Workarounds people typically use:

  • Don’t add attendees until the itinerary is finalized (keep it as a draft calendar first).

  • Use a separate “internal” calendar during staging, then create a fresh one when publishing.

  • If you control the flow, you could also consider updating events (e.g., clearing attendees first) before deleting — not perfect, but can reduce notifications in some cases.

Honestly, Outlook just isn’t as seamless as Google Calendar in this specific area.

If Microsoft ever adds a “suppress notifications” flag to the API, that would be a game changer here.

Getting confirmation from someone else that this is just how it works is a relief!

But now that we’ve released the feature to users, I have a new problem. When a new user subscribes to the Outlook calendar after it’s been published, it seems that the Nylas integration is now sending an email update to the organizer every time to update the event. This may be happening in combination with the calendar owner trying to decline some of the events (which Nylas doesn’t know about, so it will send updates to them as if they still want it). (Idk if it’s also sending to all attendees every time as well, or if it’s just the calendar owner.)

Now to reply to your workaround list

  • Don’t add attendees until the itinerary is finalized (keep it as a draft calendar first).

Yes, yes 100 times yes. I’ve suggested that we provide the users with a clear warning to let them know that they should only publish the calendar when they are certain it should not update anymore because it generates so many emails. And now with my newly-discovered problem from last week, I’m also going to suggest they push to have all users that want to be subscribed to the calendar get that done beforehand as well.

  • Use a separate “internal” calendar during staging, then create a fresh one when publishing.

The “internal”/staging calendar basically sounds like what our users are able to set up in our app, which is the “unpublished” state I’ve been speaking to, so I think this doesn’t fit our situation.

  • If you control the flow, you could also consider updating events (e.g., clearing attendees first) before deleting — not perfect, but can reduce notifications in some cases.

I don’t understand how this can generate less emails, so I don’t plan on trying this.

Hello, just wanted to add a couple of things that might help with the new issue you’re seeing:

Organizer getting update emails on every event change: This is because any time you PATCH an event’s attendee list through Microsoft Graph, Outlook treats it as a meaningful update and sends notifications. If you’re adding subscribers one at a time across many events, the organizer gets an email for each one. Try to batch all subscriber additions into a single update per event to minimize the noise.

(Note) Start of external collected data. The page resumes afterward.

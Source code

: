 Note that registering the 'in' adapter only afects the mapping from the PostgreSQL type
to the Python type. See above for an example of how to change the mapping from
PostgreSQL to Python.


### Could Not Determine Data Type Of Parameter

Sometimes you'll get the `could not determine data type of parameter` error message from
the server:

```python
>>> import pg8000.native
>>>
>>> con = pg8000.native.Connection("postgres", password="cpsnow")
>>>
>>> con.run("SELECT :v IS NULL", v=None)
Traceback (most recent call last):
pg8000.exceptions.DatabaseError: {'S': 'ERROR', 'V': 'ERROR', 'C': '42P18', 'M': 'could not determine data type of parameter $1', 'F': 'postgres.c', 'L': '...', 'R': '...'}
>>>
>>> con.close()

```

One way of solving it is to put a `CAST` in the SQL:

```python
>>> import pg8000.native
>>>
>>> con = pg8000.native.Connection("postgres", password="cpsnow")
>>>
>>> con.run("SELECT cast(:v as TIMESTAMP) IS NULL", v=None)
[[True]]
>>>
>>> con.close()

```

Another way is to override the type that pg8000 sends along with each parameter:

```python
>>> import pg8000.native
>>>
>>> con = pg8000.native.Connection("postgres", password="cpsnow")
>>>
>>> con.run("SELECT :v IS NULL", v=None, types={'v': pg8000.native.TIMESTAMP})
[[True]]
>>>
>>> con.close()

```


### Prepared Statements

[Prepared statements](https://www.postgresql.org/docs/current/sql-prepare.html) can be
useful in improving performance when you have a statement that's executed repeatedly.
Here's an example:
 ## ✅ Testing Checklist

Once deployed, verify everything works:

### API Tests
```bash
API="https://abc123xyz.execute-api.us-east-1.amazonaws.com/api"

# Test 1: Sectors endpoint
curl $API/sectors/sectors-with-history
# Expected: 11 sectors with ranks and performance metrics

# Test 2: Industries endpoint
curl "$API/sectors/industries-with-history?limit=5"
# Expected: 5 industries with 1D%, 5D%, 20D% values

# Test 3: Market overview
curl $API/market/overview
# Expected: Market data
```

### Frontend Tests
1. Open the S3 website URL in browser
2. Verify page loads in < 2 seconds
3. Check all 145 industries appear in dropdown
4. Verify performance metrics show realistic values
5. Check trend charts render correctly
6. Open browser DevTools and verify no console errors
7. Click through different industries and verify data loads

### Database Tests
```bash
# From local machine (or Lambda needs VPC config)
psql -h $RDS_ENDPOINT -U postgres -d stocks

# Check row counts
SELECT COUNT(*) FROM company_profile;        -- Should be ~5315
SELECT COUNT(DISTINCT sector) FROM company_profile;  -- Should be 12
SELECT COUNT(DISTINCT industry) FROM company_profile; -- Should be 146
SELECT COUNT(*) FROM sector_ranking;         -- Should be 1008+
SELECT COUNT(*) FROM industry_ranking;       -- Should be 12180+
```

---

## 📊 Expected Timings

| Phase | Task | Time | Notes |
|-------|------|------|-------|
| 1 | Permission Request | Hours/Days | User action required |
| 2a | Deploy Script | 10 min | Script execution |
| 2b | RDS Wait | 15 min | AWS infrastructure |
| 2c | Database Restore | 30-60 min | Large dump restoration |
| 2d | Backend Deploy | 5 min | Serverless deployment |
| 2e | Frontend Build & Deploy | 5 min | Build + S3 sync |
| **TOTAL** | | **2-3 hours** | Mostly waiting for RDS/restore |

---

Declined events getting re-updated: This is most likely a stale data issue. If your app reads the event, then someone declines it in Outlook, and then your app updates that event using the old participant list — it sends the stale RSVP status back to Graph, effectively overwriting the decline and triggering a new notification. The fix is to always fetch the latest event state right before making any update, so you’re working with current RSVP statuses.

On clearing attendees before deleting: This one actually does work — if you PATCH the event to remove all attendees first, then delete it, there’s nobody left to notify on the delete. It’s an extra API call per event, but it does cut the cancellation emails.

The underlying issue is still the same: Microsoft Graph has no notification-suppression option for calendar events. Until Microsoft adds something like that, it’s all about minimizing unnecessary writes and keeping your data fresh before each update.